What to produce: Among the entries below, please repeat exactly and only the lines from the line containing "## Bayesian inference" to the line containing "After the sale", both lines included.

---- Information

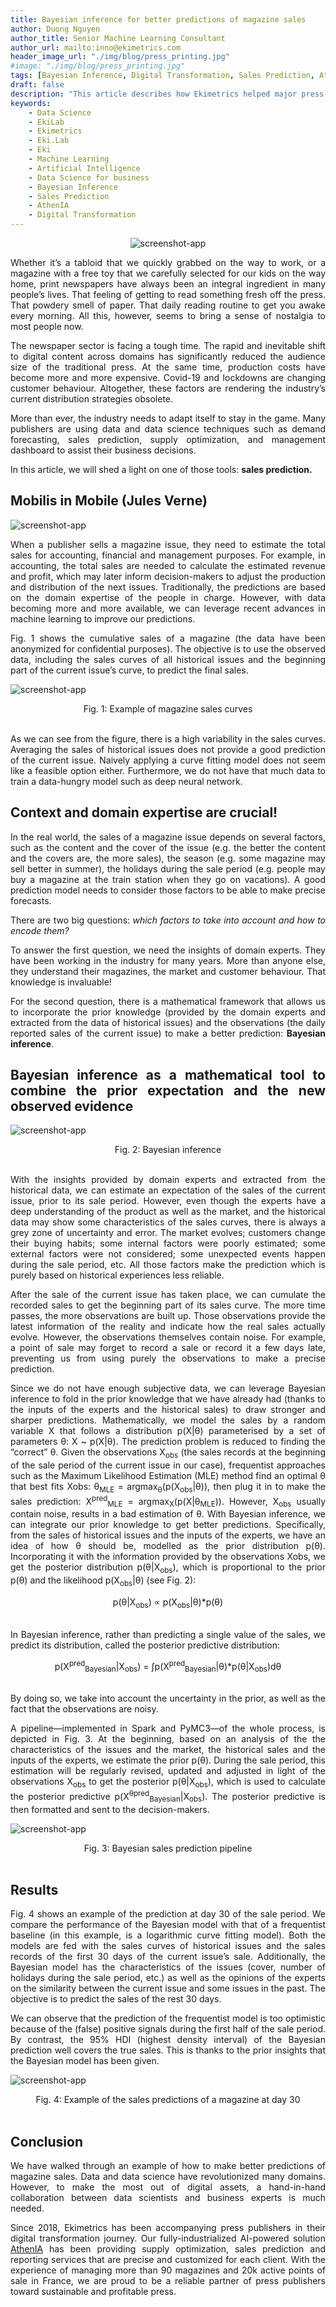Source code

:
 ```yaml
---
title: Bayesian inference for better predictions of magazine sales
author: Duong Nguyen
author_title: Senior Machine Learning Consultant
author_url: mailto:inno@ekimetrics.com
header_image_url: "./img/blog/press_printing.jpg"
#image: "./img/blog/press_printing.jpg"
tags: [Bayesian Inference, Digital Transformation, Sales Prediction, AthenIA]
draft: false
description: "This article describes how Ekimetrics helped major press publishers using Bayesian inference for sales prediction."
keywords:
    - Data Science
    - EkiLab
    - Ekimetrics
    - Eki.Lab
    - Eki
    - Machine Learning
    - Artificial Intelligence
    - Data Science for business
    - Bayesian Inference
    - Sales Prediction
    - AthenIA
    - Digital Transformation
---
```


<!-- import useBaseUrl from "@docusaurus/useBaseUrl";

<link rel="stylesheet" href="{useBaseUrl('katex/katex.min.css')}" />
 -->
<!--truncate-->

<div align = "center">

  ![screenshot-app ](img/bayesian_inference/press_printing.jpg)
</div>


<div align ="justify">



Whether it’s a tabloid that we quickly grabbed on the way to work, or a magazine with a free toy that we carefully selected for our kids on the way home, print newspapers have always been an integral ingredient in many people’s lives. That feeling of getting to read something fresh off the press. That powdery smell of paper. That daily reading routine to get you awake every morning. All this, however, seems to bring a sense of nostalgia to most people now. 

The newspaper sector is facing a tough time. The rapid and inevitable shift to digital content across domains has significantly reduced the audience size of the traditional press. At the same time, production costs have become more and more expensive. Covid-19 and lockdowns are changing customer behaviour. Altogether, these factors are rendering the industry’s current distribution strategies obsolete. 

More than ever, the industry needs to adapt itself to stay in the game. Many publishers are using data and data science techniques such as demand forecasting, sales prediction, supply optimization, and management dashboard to assist their business decisions.

In this article, we will shed a light on one of those tools: __sales prediction.__



## Mobilis in Mobile (Jules Verne)

![screenshot-app](img/bayesian_inference/pen_paper.png)

When a publisher sells a magazine issue, they need to estimate the total sales for accounting, financial and management purposes. For example, in accounting, the total sales are needed to calculate the estimated revenue and profit, which may later inform decision-makers to adjust the production and distribution of the next issues. Traditionally, the predictions are based on the domain expertise of the people in charge. However, with data becoming more and more available, we can leverage recent advances in machine learning to improve our predictions.


Fig. 1 shows the cumulative sales of a magazine (the data have been anonymized for confidential purposes). The objective is to use the observed data, including the sales curves of all historical issues and the beginning part of the current issue’s curve, to predict the final sales.  

![screenshot-app](img/bayesian_inference/sales_curves_3.png)

<div align="center"> Fig. 1: Example of magazine sales curves


 </div>
<br/>


As we can see from the figure, there is a high variability in the sales curves. Averaging the sales of historical issues does not provide a good prediction of the current issue. Naively applying a curve fitting model does not seem like a feasible option either. Furthermore, we do not have that much data to train a data-hungry model such as deep neural network. 

## Context and domain expertise are crucial!

In the real world, the sales of a magazine issue depends on several factors, such as the content and the cover of the issue (e.g. the better the content and the covers are, the more sales), the season (e.g. some magazine may sell better in summer), the holidays during the sale period (e.g. people may buy a magazine at the train station when they go on vacations). A good prediction model needs to consider those factors to be able to make precise forecasts.

There are two big questions: *which factors to take into account and how to encode them?*

To answer the first question, we need the insights of domain experts. They have been working in the industry for many years. More than anyone else, they understand their magazines, the market and customer behaviour. That knowledge is invaluable!

For the second question, there is a mathematical framework that allows us to incorporate the prior knowledge (provided by the domain experts and extracted from the data of historical issues) and the observations (the daily reported sales of the current issue) to make a better prediction: __Bayesian inference__. 

## Bayesian inference as a mathematical tool to combine the prior expectation and the new observed evidence
 
![screenshot-app](img/bayesian_inference/bayesian_inference.png)

<div align="center"> Fig. 2: Bayesian inference


 </div>
<br/>

With the insights provided by domain experts and extracted from the historical data, we can estimate an expectation of the sales of the current issue, prior to its sale period. However, even though the experts have a deep understanding of the product as well as the market, and the historical data may show some characteristics of the sales curves, there is always a grey zone of uncertainty and error. The market evolves; customers change their buying habits; some internal factors were poorly estimated; some external factors were not considered; some unexpected events happen during the sale period, etc. All those factors make the prediction which is purely based on historical experiences less reliable. 

After the sale of the current issue has taken place, we can cumulate the recorded sales to get the beginning part of its sales curve. The more time passes, the more observations are built up. Those observations provide the latest information of the reality and indicate how the real sales actually evolve. However, the observations themselves contain noise. For example, a point of sale may forget to record a sale or record it a few days late, preventing us from using purely the observations to make a precise prediction.

Since we do not have enough subjective data, we can leverage Bayesian inference to fold in the prior knowledge that we have already had (thanks to the inputs of the experts and the historical sales) to draw stronger and sharper predictions. Mathematically, we model the sales by a random variable X that follows a distribution p(X|θ) parameterised by a set of parameters θ: X ~ p(X|θ). The prediction problem is reduced to finding the “correct” θ. Given the observations X<sub>obs</sub> (the sales records at the beginning of the sale period of the current issue in our case), frequentist approaches such as the Maximum Likelihood Estimation (MLE) method find an optimal θ that best fits Xobs: θ<sub>MLE</sub> = argmax<sub>θ</sub>(p(X<sub>obs</sub>|θ)), then plug it in to make the sales prediction: X<sup>pred</sup><sub>MLE</sub> = argmax<sub>X</sub>(p(X|θ<sub>MLE</sub>)). However, X<sub>obs</sub> usually contain noise,  results in a bad estimation of θ. With Bayesian inference, we can integrate our prior knowledge to get better predictions. Specifically, from the sales of historical issues and the inputs of the experts, we have an idea of how θ should be, modelled as the prior distribution p(θ). Incorporating it with the information provided by the observations Xobs, we get the posterior distribution p(θ|X<sub>obs</sub>), which is proportional to the prior p(θ) and the likelihood p(X<sub>obs</sub>|θ) (see Fig. 2): 

<div align="center"> p(θ|X<sub>obs</sub>) ∝ p(X<sub>obs</sub>|θ)*p(θ)



 </div>
<br/>


In Bayesian inference, rather than predicting a single value of the sales, we predict its distribution, called the posterior predictive distribution:

<div align="center">p(X<sup>pred</sup><sub>Bayesian</sub>|X<sub>obs</sub>) = ∫p(X<sup>pred</sup><sub>Bayesian</sub>|θ)*p(θ|X<sub>obs</sub>)dθ



 </div>
<br/>



By doing so, we take into account the uncertainty in the prior, as well as the fact that the observations are noisy. 

 A pipeline—implemented in Spark and PyMC3—of the whole process, is depicted in Fig. 3. At the beginning, based on an analysis of the the characteristics of the issues and the market, the historical sales and the inputs of the experts, we estimate the prior p(θ). During the sale period, this estimation will be regularly revised, updated and adjusted in light of the observations X<sub>obs</sub> to get the posterior  p(θ|X<sub>obs</sub>), which is used to calculate the posterior predictive p(X<sup>θpred</sup><sub>Bayesian</sub>|X<sub>obs</sub>).   The posterior predictive is then formatted and sent to the decision-makers. 

![screenshot-app](img/bayesian_inference/pred_pip.png)

<div align="center"> Fig. 3: Bayesian sales prediction pipeline


 </div>
<br/>


## Results

Fig. 4 shows an example of the prediction at day 30 of the sale period. We compare the performance of the Bayesian model with that of a frequentist baseline (in this example, is a logarithmic curve fitting model). Both the models are fed with the sales curves of historical issues and the sales records of the first 30 days of the current issue’s sale. Additionally, the Bayesian model has the characteristics of the issues (cover, number of holidays during the sale period, etc.) as well as the opinions of the experts on the similarity between the current issue and some issues in the past. The objective is to predict  the sales of the rest 30 days. 

We can observe that the prediction of the frequentist model is too optimistic because of the (false) positive signals during the first half of the sale period. By contrast, the 95% HDI (highest density interval) of the Bayesian prediction well covers the true sales. This is thanks to the prior insights that the Bayesian model has been given.  


![screenshot-app](img/bayesian_inference/sales_pred.png)
<div align="center"> Fig. 4: Example of the sales predictions of a magazine at day 30


 </div>
<br/>


## Conclusion

We have walked through an example of how to make better predictions of magazine sales. Data and data science have revolutionized many domains. However, to make the most out of digital assets, a hand-in-hand collaboration between data scientists and business experts is much needed. 

Since 2018, Ekimetrics has been accompanying press publishers in their digital transformation journey. Our fully-industrialized AI-powered solution [AthenIA](https://www.uniqueheritage.fr/fr/emmanuel-mounier-president-unique-heritage-media-et-soline-aubry-senior-manager-ekimetrics-au-salon-big-data-ai/) has been providing supply optimization, sales prediction and reporting services that are precise and customized for each client. With the experience of managing more than 90 magazines and 20k active points of sale in France, we are proud to be a reliable partner of press publishers toward sustainable and profitable press. 



</div>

--------

Solution for this task:
## Bayesian inference as a mathematical tool to combine the prior expectation and the new observed evidence
 
![screenshot-app](img/bayesian_inference/bayesian_inference.png)

<div align="center"> Fig. 2: Bayesian inference


 </div>
<br/>

With the insights provided by domain experts and extracted from the historical data, we can estimate an expectation of the sales of the current issue, prior to its sale period. However, even though the experts have a deep understanding of the product as well as the market, and the historical data may show some characteristics of the sales curves, there is always a grey zone of uncertainty and error. The market evolves; customers change their buying habits; some internal factors were poorly estimated; some external factors were not considered; some unexpected events happen during the sale period, etc. All those factors make the prediction which is purely based on historical experiences less reliable. 

After the sale of the current issue has taken place, we can cumulate the recorded sales to get the beginning part of its sales curve. The more time passes, the more observations are built up. Those observations provide the latest information of the reality and indicate how the real sales actually evolve. However, the observations themselves contain noise. For example, a point of sale may forget to record a sale or record it a few days late, preventing us from using purely the observations to make a precise prediction.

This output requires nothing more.